Jaime Alejandro Pacheco Belmont (*)

 

Donde quedó: ”POR EL BIEN DE TODOS, PRIMERO LOS POBRES”, “LA HONESTIDAD VALIENTE”, ”EL CAMBIO VERDADERO”

Todo quedó como frases políticas en la historia, así como la de otros tantos Presidentes que han sabido utilizar la mercadotecnia política para llegarle al electorado, tan necesitado, tan esperanzado, tan creído de que llegará siempre alguien al poder que contribuya realmente a mejorar su calidad de vida.

Es así como llega Andrés Manuel López Obrador, el más incongruente de todos los presidentes, el más mitómano, el más falaz. Los que lo han seguido de cerca, saben bien de lo que hablo.

Decía que él no era un ambicioso vulgar, pues déjenme decirle que sí lo fue, y lo sigue siendo. Se aferró a llegar a la silla presidencial contra todo y contra todos, incluso contra los principios y valores que se ostentaba y aún se ostenta tener; y es que, no es el Andrés del 2000, tampoco el Manuel del 2006, ni el López del 2012, ni el Obrador del 2018 a la actualidad, lo que sí, es que ha sido un gran camaleón político, y no por haber militado en distintos partidos, uno de ellos del cual trae su ADN y de donde se formó como lo es el PRI, el cual lo lleva tatuado en lo más profundo de sus entrañas pues hasta su himno le compuso.

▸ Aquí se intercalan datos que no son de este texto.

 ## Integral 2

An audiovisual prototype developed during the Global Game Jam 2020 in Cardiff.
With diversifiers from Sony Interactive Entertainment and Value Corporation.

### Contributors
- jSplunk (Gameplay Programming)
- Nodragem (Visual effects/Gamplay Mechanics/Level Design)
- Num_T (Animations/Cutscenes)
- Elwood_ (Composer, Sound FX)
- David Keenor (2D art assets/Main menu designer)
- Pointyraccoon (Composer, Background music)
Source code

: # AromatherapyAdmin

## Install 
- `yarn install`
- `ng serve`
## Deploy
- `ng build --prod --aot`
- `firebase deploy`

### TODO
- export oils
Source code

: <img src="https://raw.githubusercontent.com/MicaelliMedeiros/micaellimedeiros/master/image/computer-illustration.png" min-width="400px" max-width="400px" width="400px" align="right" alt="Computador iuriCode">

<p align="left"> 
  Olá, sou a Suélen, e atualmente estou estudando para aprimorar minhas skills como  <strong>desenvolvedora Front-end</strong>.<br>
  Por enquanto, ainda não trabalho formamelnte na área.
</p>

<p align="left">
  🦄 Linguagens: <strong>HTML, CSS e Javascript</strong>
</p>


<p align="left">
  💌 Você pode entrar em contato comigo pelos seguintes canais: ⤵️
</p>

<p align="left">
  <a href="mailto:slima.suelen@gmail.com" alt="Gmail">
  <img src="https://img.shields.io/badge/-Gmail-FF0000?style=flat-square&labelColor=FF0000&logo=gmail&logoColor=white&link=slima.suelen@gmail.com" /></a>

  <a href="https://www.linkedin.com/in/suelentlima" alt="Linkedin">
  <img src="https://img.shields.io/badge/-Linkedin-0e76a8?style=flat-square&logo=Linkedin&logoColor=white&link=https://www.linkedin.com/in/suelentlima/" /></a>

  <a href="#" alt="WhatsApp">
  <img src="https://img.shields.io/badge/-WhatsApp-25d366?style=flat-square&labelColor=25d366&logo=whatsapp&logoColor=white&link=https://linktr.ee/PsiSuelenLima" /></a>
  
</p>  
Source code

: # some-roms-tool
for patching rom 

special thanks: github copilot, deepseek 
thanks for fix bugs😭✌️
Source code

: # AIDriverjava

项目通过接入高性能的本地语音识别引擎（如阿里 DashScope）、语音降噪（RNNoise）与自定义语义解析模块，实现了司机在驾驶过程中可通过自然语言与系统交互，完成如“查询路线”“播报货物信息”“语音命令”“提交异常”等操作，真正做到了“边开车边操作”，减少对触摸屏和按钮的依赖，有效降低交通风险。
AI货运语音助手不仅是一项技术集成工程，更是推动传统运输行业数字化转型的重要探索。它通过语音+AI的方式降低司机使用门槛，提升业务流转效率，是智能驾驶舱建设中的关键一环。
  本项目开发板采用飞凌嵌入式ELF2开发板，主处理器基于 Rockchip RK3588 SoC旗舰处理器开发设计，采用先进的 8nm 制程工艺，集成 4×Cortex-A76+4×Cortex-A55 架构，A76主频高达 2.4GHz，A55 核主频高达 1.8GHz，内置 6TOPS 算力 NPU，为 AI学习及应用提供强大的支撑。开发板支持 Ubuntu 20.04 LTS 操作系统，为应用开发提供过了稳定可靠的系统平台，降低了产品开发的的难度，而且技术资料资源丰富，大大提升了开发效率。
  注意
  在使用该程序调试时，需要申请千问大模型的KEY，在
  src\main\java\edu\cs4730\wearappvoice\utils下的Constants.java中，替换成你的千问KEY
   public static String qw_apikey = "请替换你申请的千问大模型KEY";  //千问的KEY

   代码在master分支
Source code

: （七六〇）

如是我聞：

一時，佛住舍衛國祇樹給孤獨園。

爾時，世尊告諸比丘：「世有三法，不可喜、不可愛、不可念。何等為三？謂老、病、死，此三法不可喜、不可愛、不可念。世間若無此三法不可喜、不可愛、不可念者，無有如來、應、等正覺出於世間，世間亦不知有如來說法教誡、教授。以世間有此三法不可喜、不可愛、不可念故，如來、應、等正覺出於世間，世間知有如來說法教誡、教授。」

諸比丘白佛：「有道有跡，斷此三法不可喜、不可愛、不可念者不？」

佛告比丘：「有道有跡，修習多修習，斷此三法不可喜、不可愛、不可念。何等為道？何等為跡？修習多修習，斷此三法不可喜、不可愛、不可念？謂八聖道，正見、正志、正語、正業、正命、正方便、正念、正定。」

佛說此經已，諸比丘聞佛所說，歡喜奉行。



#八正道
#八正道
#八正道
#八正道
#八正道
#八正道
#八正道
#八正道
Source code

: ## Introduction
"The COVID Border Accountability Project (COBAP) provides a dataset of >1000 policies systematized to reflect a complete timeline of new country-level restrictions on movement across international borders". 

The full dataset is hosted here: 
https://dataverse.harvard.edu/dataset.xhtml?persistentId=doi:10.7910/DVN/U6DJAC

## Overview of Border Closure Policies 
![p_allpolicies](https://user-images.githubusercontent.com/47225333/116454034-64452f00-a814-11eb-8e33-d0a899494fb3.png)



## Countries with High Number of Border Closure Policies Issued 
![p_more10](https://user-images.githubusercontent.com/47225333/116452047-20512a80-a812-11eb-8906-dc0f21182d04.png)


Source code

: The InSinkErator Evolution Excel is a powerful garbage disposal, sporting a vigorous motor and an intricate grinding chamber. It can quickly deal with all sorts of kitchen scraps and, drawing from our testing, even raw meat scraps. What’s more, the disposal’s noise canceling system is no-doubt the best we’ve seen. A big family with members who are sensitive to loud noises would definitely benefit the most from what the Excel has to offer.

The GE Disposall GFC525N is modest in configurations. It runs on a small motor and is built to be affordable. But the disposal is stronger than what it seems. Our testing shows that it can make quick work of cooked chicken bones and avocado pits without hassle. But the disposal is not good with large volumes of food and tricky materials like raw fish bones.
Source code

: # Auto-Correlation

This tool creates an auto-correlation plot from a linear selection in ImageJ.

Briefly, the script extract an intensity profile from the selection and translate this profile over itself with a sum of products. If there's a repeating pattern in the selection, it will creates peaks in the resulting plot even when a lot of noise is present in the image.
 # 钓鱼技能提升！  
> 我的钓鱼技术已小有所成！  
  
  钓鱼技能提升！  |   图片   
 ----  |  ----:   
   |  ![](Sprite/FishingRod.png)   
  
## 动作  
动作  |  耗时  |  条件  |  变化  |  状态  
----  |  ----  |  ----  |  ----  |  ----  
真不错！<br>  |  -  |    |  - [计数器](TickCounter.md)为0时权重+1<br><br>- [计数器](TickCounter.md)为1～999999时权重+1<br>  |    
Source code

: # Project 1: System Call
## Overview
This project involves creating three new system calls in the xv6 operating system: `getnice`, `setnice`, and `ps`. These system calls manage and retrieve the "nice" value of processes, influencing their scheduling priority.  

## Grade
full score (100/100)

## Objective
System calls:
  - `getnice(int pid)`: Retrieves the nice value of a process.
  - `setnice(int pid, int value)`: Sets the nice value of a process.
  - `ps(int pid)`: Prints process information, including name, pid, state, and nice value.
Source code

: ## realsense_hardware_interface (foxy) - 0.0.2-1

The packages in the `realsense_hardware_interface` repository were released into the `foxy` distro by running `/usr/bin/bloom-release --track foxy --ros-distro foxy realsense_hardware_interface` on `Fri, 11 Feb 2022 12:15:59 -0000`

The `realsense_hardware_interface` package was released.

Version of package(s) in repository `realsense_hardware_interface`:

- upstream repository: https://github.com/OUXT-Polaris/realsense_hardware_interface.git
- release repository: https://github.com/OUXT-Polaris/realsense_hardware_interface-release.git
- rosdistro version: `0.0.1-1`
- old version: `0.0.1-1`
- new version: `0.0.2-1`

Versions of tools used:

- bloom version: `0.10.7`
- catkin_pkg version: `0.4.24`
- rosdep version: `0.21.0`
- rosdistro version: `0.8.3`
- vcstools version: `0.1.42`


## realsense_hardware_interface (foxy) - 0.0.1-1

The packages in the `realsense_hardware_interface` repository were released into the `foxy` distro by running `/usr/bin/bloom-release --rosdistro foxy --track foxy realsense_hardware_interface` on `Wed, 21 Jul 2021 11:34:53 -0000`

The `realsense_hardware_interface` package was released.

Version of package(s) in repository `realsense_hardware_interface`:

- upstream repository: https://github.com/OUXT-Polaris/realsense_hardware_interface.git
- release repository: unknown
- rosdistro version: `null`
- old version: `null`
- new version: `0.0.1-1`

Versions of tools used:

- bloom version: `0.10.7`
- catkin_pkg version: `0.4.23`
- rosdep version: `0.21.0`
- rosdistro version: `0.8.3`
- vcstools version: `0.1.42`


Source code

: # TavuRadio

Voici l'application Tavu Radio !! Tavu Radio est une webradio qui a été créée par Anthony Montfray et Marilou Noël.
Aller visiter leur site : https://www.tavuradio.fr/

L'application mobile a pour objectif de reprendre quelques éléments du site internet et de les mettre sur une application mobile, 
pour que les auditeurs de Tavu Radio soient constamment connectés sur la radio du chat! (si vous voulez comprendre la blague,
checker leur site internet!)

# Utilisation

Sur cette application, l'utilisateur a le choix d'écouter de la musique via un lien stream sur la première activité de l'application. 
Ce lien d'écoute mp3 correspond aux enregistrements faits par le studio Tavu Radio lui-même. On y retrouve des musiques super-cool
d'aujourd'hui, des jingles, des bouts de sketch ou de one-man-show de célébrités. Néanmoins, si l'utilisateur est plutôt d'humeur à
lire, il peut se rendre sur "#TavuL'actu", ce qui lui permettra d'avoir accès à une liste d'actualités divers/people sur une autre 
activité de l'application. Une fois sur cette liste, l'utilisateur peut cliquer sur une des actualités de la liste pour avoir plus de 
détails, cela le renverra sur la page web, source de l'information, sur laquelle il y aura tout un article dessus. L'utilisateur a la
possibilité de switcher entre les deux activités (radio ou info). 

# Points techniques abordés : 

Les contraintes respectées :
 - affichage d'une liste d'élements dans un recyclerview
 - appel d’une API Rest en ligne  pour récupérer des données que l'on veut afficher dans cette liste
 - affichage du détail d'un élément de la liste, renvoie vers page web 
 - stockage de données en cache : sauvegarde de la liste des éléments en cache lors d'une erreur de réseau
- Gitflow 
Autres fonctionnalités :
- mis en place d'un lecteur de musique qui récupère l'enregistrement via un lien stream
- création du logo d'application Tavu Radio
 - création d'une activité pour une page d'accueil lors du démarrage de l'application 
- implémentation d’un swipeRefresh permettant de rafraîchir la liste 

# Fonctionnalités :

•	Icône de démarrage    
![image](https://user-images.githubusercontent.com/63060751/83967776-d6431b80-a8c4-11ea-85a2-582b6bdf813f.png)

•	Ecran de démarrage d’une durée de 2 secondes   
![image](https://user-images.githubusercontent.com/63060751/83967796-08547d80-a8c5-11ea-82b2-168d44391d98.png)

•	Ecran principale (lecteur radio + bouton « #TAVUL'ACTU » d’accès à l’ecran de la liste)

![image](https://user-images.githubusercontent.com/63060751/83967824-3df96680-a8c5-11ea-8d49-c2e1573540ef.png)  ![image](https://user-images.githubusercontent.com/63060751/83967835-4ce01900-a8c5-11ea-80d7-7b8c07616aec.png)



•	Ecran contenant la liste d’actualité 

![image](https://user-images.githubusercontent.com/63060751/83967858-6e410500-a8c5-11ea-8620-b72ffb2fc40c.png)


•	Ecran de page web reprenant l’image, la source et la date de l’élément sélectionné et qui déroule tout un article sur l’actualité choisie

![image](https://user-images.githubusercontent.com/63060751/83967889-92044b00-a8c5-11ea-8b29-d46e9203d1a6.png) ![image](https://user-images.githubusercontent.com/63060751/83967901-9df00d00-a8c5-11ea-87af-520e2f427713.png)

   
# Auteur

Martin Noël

Para llegar hasta donde está, se sirvió de otros partidos, algunos en vísperas de desaparecer,  así como de distintos actores políticos que él mismo traiciono y hoy están en el olvido, después de haberse servido de ellos.

Se aferró no solo por llegar al poder, sino también por tener el control absoluto de todos los poderes, y a través de coacciones, violaciones a la ley y una que otra artimaña legislativa, se hizo de organismos públicos autónomos como la CNDH, posicionó amistades cercanas serviles como Ministros en la Suprema Corte de Justicia de la Unión, entre otros, al servicio del “Tlatoani Macuspano” y quien encabeza la mal llamada Cuarta Transformación.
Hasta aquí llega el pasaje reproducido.